→ **Work order**:
The expected answer comprises all lines from the entries that contain the string "Configuración".

** Available data follows **

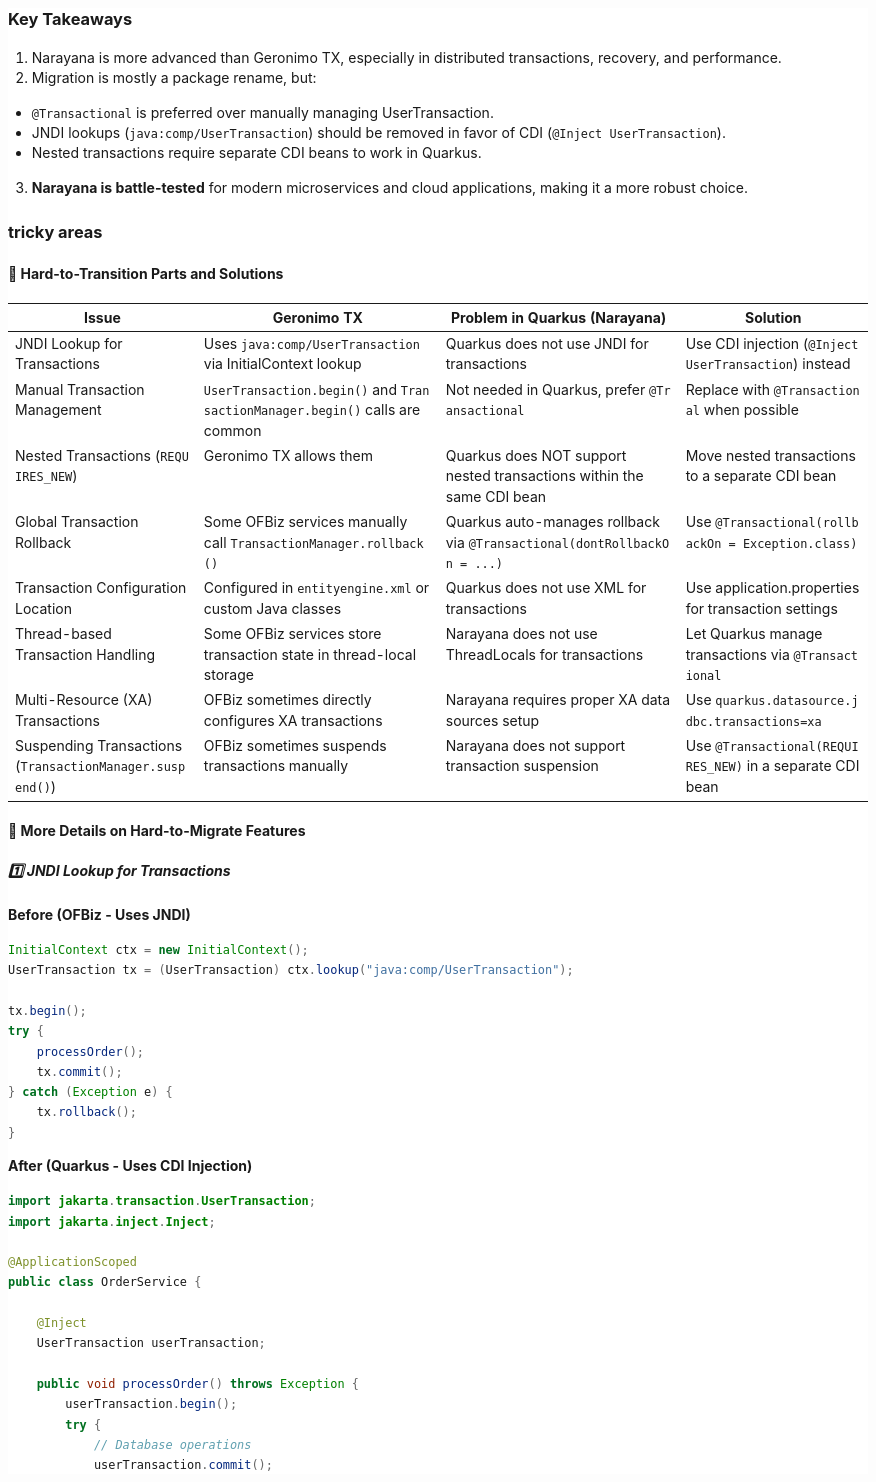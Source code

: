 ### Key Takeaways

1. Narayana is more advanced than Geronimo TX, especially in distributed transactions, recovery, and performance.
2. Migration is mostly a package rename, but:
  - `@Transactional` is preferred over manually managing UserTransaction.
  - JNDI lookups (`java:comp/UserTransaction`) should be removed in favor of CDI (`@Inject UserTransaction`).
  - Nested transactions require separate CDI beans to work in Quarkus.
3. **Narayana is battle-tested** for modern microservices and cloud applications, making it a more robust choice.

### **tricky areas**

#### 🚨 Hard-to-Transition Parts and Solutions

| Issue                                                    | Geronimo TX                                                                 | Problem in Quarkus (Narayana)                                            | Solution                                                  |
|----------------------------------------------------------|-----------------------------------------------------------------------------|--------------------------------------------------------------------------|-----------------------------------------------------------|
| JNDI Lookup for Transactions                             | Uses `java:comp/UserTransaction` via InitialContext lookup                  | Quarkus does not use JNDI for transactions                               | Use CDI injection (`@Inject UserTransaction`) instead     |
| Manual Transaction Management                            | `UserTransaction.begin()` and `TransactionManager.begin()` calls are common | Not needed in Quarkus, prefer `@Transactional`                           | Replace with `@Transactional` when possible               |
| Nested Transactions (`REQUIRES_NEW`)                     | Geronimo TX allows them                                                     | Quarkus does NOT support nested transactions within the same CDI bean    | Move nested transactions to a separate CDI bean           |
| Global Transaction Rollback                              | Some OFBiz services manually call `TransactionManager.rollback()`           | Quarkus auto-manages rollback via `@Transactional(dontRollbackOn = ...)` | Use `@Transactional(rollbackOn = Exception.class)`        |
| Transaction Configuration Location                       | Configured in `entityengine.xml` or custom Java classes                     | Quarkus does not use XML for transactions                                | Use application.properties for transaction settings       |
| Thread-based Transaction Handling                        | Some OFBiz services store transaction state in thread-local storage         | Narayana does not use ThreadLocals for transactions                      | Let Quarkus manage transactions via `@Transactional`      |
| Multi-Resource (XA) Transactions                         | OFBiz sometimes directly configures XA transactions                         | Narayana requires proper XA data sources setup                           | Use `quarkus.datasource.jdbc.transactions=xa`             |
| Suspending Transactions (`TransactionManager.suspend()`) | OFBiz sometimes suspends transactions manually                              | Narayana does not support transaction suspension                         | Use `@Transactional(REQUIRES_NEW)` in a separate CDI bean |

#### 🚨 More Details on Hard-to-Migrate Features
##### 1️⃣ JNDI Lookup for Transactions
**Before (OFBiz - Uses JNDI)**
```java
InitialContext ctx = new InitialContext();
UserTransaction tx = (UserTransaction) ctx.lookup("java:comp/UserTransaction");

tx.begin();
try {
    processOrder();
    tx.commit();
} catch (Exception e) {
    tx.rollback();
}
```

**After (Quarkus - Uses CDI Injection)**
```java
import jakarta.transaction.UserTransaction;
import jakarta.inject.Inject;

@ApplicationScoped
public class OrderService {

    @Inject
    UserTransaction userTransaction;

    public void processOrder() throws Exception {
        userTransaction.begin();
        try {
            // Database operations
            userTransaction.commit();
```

** End of Available data **
** Available data follows **

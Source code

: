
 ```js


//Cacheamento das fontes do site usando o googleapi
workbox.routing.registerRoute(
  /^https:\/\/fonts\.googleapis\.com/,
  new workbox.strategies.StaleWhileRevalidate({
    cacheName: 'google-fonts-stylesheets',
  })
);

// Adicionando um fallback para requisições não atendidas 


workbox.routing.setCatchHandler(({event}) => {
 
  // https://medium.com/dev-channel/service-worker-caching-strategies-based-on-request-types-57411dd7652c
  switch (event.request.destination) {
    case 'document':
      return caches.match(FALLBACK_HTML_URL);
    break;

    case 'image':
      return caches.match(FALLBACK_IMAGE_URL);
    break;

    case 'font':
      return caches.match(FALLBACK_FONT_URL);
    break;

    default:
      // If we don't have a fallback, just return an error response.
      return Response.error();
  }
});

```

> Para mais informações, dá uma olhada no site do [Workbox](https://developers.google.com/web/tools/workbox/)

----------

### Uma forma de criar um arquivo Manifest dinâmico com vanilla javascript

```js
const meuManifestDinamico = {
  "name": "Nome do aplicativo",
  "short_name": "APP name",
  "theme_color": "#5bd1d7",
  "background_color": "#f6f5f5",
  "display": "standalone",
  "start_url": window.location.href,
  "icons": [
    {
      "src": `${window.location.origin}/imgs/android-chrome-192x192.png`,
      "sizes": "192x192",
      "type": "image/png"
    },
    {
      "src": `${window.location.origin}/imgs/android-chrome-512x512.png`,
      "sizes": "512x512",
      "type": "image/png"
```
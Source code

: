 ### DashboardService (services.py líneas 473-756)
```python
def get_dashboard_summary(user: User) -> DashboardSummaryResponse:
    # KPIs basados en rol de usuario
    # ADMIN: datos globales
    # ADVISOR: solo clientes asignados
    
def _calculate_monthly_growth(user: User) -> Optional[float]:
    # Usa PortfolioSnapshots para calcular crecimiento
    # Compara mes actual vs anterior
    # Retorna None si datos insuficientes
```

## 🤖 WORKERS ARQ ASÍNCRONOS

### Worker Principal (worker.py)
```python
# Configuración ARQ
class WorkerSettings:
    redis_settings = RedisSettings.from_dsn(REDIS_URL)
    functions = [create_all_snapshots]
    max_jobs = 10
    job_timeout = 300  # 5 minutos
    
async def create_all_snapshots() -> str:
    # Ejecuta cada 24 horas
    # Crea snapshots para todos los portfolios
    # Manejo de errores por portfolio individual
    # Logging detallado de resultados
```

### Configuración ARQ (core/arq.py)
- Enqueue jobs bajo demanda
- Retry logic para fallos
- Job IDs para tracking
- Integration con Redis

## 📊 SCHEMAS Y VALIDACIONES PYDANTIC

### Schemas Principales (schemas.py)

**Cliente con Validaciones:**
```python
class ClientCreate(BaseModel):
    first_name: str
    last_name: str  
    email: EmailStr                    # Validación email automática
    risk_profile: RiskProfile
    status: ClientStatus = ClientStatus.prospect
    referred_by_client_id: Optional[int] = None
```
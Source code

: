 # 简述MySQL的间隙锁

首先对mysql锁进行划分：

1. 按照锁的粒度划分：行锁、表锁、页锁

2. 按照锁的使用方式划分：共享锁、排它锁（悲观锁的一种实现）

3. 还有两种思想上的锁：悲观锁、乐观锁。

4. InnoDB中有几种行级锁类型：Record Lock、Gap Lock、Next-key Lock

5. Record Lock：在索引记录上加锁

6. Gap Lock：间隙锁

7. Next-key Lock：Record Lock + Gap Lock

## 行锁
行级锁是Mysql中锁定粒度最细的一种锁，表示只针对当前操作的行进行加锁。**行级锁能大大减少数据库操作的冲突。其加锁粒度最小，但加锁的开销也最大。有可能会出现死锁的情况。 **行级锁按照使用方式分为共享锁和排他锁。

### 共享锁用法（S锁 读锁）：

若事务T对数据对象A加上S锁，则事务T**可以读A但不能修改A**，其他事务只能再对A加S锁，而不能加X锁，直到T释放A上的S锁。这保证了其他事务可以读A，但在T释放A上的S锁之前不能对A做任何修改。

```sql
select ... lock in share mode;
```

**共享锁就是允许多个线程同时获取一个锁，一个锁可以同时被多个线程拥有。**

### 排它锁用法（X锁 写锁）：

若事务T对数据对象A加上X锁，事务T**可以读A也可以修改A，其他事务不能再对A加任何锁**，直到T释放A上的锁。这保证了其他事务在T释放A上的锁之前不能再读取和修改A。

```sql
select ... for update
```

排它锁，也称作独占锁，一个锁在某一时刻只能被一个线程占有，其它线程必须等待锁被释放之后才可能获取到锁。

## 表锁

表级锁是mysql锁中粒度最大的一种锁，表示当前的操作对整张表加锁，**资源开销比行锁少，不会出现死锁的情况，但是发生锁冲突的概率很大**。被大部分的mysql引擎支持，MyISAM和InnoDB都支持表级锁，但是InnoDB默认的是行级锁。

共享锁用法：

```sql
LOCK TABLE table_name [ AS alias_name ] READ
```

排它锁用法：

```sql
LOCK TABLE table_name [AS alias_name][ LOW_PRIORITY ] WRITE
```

** End of Available data **

→ **Reply to the task**:
# Configuración ARQ
### Configuración ARQ (core/arq.py)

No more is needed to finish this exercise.